The Blessings of Face-to-Face Communication

I have had the pleasure, in the last few days, of reading the ecclesiastical travel journal of early Lutheran Church--Missouri Synod fathers, C.F.W. Walther and F.C.D. Wyneken. In early 1852 these two men took an early steamship from the U.S. back to the land of their birth for the purpose of mending and, perhaps, improving relations with the "mother" Lutheran churches of Germany.

The United States was truly a frontier mission field at the time, "uncivilized" and with a national ethos of church and state distinction that was not imaginable to those who had not lived under it. The fledgling church now known as The Lutheran Church--Missouri Synod had to theologize and organize itself independently from the government, an almost incomprehensible concept for those on the Continent. As this happened some of the theological formulations befuddled and alarmed many continental churchmen. A "wedge" began to appear between the mother and her daughter churches.
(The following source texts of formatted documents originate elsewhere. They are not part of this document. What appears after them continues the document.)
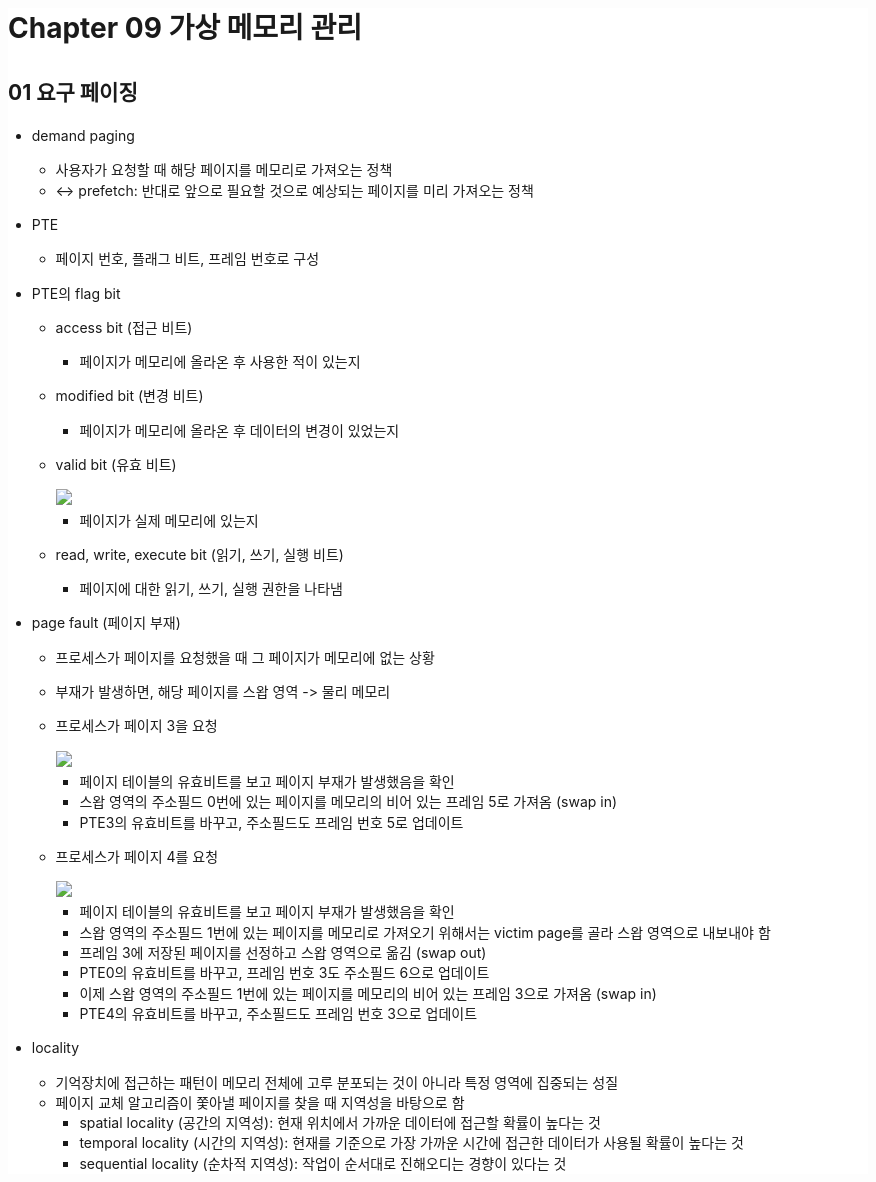 # Chapter 09 가상 메모리 관리

## 01 요구 페이징

* demand paging
  - 사용자가 요청할 때 해당 페이지를 메모리로 가져오는 정책
  - <-> prefetch: 반대로 앞으로 필요할 것으로 예상되는 페이지를 미리 가져오는 정책

* PTE
  - 페이지 번호, 플래그 비트, 프레임 번호로 구성

* PTE의 flag bit
  - access bit (접근 비트)
    - 페이지가 메모리에 올라온 후 사용한 적이 있는지
  - modified bit (변경 비트)
    - 페이지가 메모리에 올라온 후 데이터의 변경이 있었는지
  - valid bit (유효 비트)
  
    <img src = "https://user-images.githubusercontent.com/23165155/110591729-c42c3b80-81bc-11eb-84a2-c32112113619.png" width = "60%">
    
    - 페이지가 실제 메모리에 있는지
  - read, write, execute bit (읽기, 쓰기, 실행 비트)
    - 페이지에 대한 읽기, 쓰기, 실행 권한을 나타냄

* page fault (페이지 부재)
  - 프로세스가 페이지를 요청했을 때 그 페이지가 메모리에 없는 상황
  - 부재가 발생하면, 해당 페이지를 스왑 영역 -> 물리 메모리
  - 프로세스가 페이지 3을 요청

    <img src = "https://user-images.githubusercontent.com/23165155/110593857-7238e500-81bf-11eb-90be-fd221b099710.png" width = "65%">

    - 페이지 테이블의 유효비트를 보고 페이지 부재가 발생했음을 확인
    - 스왑 영역의 주소필드 0번에 있는 페이지를 메모리의 비어 있는 프레임 5로 가져옴 (swap in)
    - PTE3의 유효비트를 바꾸고, 주소필드도 프레임 번호 5로 업데이트
  - 프로세스가 페이지 4를 요청
    
    <img src = "https://user-images.githubusercontent.com/23165155/110593996-9d233900-81bf-11eb-94c5-fc8b30abffb8.png" width = "65%">

    - 페이지 테이블의 유효비트를 보고 페이지 부재가 발생했음을 확인
    - 스왑 영역의 주소필드 1번에 있는 페이지를 메모리로 가져오기 위해서는 victim page를 골라 스왑 영역으로 내보내야 함
    - 프레임 3에 저장된 페이지를 선정하고 스왑 영역으로 옮김 (swap out)
    - PTE0의 유효비트를 바꾸고, 프레임 번호 3도 주소필드 6으로 업데이트
    - 이제 스왑 영역의 주소필드 1번에 있는 페이지를 메모리의 비어 있는 프레임 3으로 가져옴 (swap in)
    - PTE4의 유효비트를 바꾸고, 주소필드도 프레임 번호 3으로 업데이트

* locality
  - 기억장치에 접근하는 패턴이 메모리 전체에 고루 분포되는 것이 아니라 특정 영역에 집중되는 성질
  - 페이지 교체 알고리즘이 쫓아낼 페이지를 찾을 때 지역성을 바탕으로 함
    - spatial locality (공간의 지역성): 현재 위치에서 가까운 데이터에 접근할 확률이 높다는 것
    - temporal locality (시간의 지역성): 현재를 기준으로 가장 가까운 시간에 접근한 데이터가 사용될 확률이 높다는 것
    - sequential locality (순차적 지역성): 작업이 순서대로 진해오디는 경향이 있다는 것
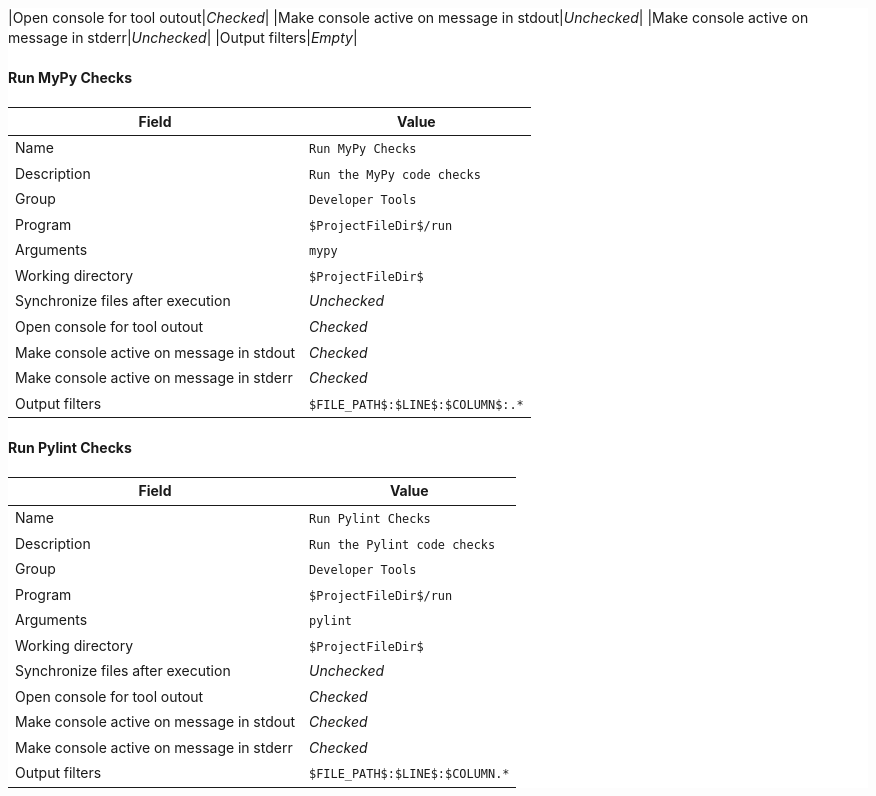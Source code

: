 |Open console for tool outout|_Checked_|
|Make console active on message in stdout|_Unchecked_|
|Make console active on message in stderr|_Unchecked_|
|Output filters|_Empty_|

#### Run MyPy Checks

|Field|Value|
|-----|-----|
|Name|`Run MyPy Checks`|
|Description|`Run the MyPy code checks`|
|Group|`Developer Tools`|
|Program|`$ProjectFileDir$/run`|
|Arguments|`mypy`|
|Working directory|`$ProjectFileDir$`|
|Synchronize files after execution|_Unchecked_|
|Open console for tool outout|_Checked_|
|Make console active on message in stdout|_Checked_|
|Make console active on message in stderr|_Checked_|
|Output filters|`$FILE_PATH$:$LINE$:$COLUMN$:.*`|

#### Run Pylint Checks

|Field|Value|
|-----|-----|
|Name|`Run Pylint Checks`|
|Description|`Run the Pylint code checks`|
|Group|`Developer Tools`|
|Program|`$ProjectFileDir$/run`|
|Arguments|`pylint`|
|Working directory|`$ProjectFileDir$`|
|Synchronize files after execution|_Unchecked_|
|Open console for tool outout|_Checked_|
|Make console active on message in stdout|_Checked_|
|Make console active on message in stderr|_Checked_|
|Output filters|`$FILE_PATH$:$LINE$:$COLUMN.*`|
In response to this the people of the frontier daughter church (LC-MS), after much less-than-fruitful correspondence, purposed to repair the breach by sending two of their most able churchmen, Walther and Wyneken, to speak directly to pastors and congregations in the homeland.
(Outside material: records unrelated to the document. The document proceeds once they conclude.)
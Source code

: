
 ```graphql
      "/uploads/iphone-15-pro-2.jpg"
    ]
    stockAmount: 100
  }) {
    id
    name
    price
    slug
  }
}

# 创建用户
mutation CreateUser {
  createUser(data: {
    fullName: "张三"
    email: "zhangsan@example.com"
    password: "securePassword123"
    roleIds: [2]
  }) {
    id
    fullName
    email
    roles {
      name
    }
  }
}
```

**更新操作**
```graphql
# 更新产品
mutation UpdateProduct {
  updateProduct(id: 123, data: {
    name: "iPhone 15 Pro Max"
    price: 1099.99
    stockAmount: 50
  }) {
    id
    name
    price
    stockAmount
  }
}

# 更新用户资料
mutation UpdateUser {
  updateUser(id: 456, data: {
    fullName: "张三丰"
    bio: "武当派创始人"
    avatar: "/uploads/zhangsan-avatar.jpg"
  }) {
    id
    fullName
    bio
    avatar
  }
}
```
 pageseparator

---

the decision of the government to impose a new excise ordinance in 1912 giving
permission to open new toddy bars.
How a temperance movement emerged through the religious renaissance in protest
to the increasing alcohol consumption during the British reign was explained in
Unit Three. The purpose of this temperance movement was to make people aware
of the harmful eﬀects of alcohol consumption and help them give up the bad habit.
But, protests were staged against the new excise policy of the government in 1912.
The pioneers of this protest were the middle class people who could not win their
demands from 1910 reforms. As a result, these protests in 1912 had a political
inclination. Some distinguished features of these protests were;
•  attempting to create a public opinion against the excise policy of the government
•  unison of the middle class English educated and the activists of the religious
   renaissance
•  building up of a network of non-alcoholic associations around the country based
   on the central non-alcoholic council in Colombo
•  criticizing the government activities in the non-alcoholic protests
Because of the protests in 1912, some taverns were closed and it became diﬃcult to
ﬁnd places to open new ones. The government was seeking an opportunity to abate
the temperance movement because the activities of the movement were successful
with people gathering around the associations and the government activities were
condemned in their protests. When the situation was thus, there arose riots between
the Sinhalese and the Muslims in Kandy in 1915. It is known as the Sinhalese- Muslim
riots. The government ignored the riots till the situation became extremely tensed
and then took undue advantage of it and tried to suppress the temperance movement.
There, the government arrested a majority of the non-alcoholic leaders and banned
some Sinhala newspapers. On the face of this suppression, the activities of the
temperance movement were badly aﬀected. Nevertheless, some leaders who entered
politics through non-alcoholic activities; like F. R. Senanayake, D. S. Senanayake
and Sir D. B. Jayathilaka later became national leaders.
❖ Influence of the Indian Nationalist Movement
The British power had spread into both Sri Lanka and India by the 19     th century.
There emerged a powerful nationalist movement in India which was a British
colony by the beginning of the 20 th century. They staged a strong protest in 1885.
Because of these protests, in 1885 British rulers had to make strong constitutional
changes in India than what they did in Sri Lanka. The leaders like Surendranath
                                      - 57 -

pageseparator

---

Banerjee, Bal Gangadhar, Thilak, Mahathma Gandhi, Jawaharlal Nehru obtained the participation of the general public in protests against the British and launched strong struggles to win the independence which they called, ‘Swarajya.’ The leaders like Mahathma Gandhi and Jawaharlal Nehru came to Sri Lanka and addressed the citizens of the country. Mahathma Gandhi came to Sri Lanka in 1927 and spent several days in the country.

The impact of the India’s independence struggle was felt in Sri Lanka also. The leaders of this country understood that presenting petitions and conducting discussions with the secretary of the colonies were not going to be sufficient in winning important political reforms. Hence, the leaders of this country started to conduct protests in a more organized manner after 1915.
Regrettably, my German is infantile, so much of this very important history was inaccessible to me until recently, when a current LC-MS churchman, Rev. Matthew Harrison, published At Home in the House of My Fathers, a collection of, as his subtitle reads, "presidential sermons, essays, letters, and addresses from the Missouri Synod's great era of unity and growth."

The accounts to which I have alluded come from the early pages of At Home, and I am struck as I read Walther and Wyneken's travel report by how critically important face-to-face contact is, perhaps especially in conflict situations. The reports suggest that upon physically meeting and conversing with church leaders these early LC-MS leaders were able to better explain the nature of their context and confession of faith, all of which were misunderstood by many in Germany. These men knew--and their church (the LC-MS) knew--what much modern communication theory has "proven": real "communication" is primarily non-verbal. How we say something is an important indicator of what we say. What in print is easily misinterpreted is, in person, more readily understood.

Perhaps I will return to this subject again soon, but the implications of these truths about face-to-face contact redound in all areas of life.